Machine-Learnt Ionospheric Modeling: Enhancing Ion Drag and Joule Heating Simulations with Machine Learning

The ionosphere plays a critical role in atmospheric dynamics, influencing the neutral atmosphere through ion drag and Joule heating, and thereby the circulation of the mesosphere and thermosphere on regional to global scales. Current state-of-the-art general circulation models (GCMs), like the Icosahedral Non-hydrostatic model (ICON), lack a detailed representation of the ionosphere, but rely on simplified parametrizations or external data for including ion drag and Joule heating.
We develop a machine learnt surrogate model for ion drag and Joule heating predictions for ICON, leveraging data from WACCM-X, which includes interactive electrodynamics. We tested various machine learning algorithms, including Random Forests, Fully Connected Neural Networks (FCNN), and Physics-Informed Neural Networks (PINNs), to predict ion drag and Joule heating from key inputs such as solar indices (F10.7), geomagnetic activity (Kp), latitude, longitude, time, and elevation.

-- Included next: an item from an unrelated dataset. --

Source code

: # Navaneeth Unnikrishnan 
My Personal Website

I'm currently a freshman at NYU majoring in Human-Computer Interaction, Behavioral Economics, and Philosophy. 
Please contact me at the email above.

The goal is to provide a scalable, accurate alternative to computationally expensive physics-based modules, enabling more efficient simulations of the whole atmosphere. This poster outlines the methodology, discusses the preprocessing steps for model training using WACCM-X data, shows first training results, and presents the potential advantages and challenges of integrating machine learning into atmospheric modeling.